Details of a possible weakness in the way modern microchips process
cryptographic information have been published by an international team of
researchers.

The flaw could let a hacker steal the cryptographic keys used to protect
sensitive communications and financial transactions, simply by monitoring
the amount of effort the microchip is expending, the researchers claim.

Jean-Pierre Seifert, who is affiliated with the university of Haifa,
Israel, and the university of Innsbruck, Austria, and colleagues posted
their findings online on Saturday.

The team say the problem is the result of a trick employed by modern
microchips to speed up information processing, called "branch prediction".
This involves second-guessing whether the logical flow of a computer
program will follow one branch or another, prior to its actual execution.
Spy software

Branch prediction lets a modern microprocessor perform the same type of
function again and again very rapidly. However, if a chip suddenly needs to
perform another type of operation, or makes a mistaken branch prediction,
the amount of work it has to perform, and the time required, will suddenly
increase.

Understanding this effect and monitoring these fluctuations over time can
reveal crucial details about encryption keys being processed, the
researchers say. Although similar techniques have been proposed in the
past, they have involved monitoring a chip for much longer periods.

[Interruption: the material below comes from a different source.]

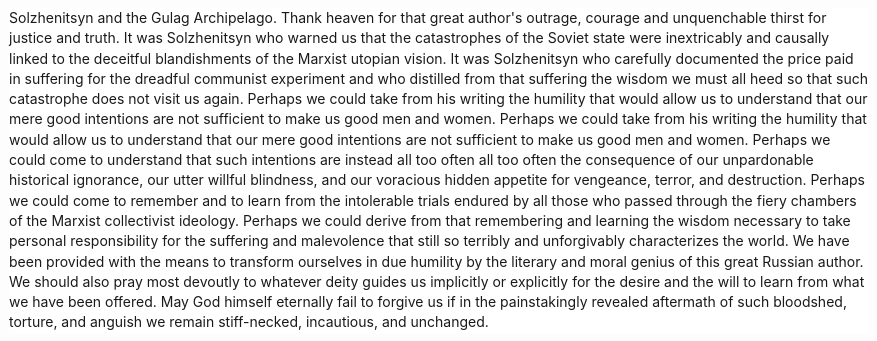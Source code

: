 Solzhenitsyn and the Gulag Archipelago. Thank heaven for that great author's outrage, courage and unquenchable thirst for justice and truth. It was Solzhenitsyn who warned us that the catastrophes of the Soviet state were inextricably and causally linked to the deceitful blandishments of the Marxist utopian vision. It was Solzhenitsyn who carefully documented the price paid in suffering for the dreadful communist experiment and who distilled from that suffering the wisdom we must all heed so that such catastrophe does not visit us again. Perhaps we could take from his writing the humility that would allow us to understand that our mere good intentions are not sufficient to make us good men and women. Perhaps we could take from his writing the humility that would allow us to understand that our mere good intentions are not sufficient to make us good men and women. Perhaps we could come to understand that such intentions are instead all too often all too often the consequence of our unpardonable historical ignorance, our utter willful blindness, and our voracious hidden appetite for vengeance, terror, and destruction. Perhaps we could come to remember and to learn from the intolerable trials endured by all those who passed through the fiery chambers of the Marxist collectivist ideology. Perhaps we could derive from that remembering and learning the wisdom necessary to take personal responsibility for the suffering and malevolence that still so terribly and unforgivably characterizes the world. We have been provided with the means to transform ourselves in due humility by the literary and moral genius of this great Russian author. We should also pray most devoutly to whatever deity guides us implicitly or explicitly for the desire and the will to learn from what we have been offered. May God himself eternally fail to forgive us if in the painstakingly revealed aftermath of such bloodshed, torture, and anguish we remain stiff-necked, incautious, and unchanged.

The researcher claim to have used the attack method, dubbed "Simple Branch
Prediction Analysis", to work out a highly-security 512-bit encryption key
in just a few thousandths of a second. The key is of a type widely used to
secure both online financial transactions and email messages against
eavesdropping.
'Horrendously complicated'

The researchers suggest that a small piece of software, hidden on a target
computer, could pick up cryptographic keys covertly. "Security has been
sacrificed for the benefit of performance," Seifert told French newspaper
Le Monde.

Markus Kuhn, a cryptography researcher at the university of Cambridge, UK,
says programmers typically try to guard against so-called "timing attacks"
but notes that it can be difficult to foresee every potential problem.
"Modern processors are horrendously complicated and do a lot behind the
scenes," he told New Scientist.

Although Simple Branch Prediction Analysis requires spy software to be
installed on a target computer, Kuhn says this would be relatively simple
if the computer system is open to more than one user. "If it's a multi-user
machine, then it's quite a feasible threat," he says.

Seifert will present details of the attack at the RSA Security conference,
in February 2007.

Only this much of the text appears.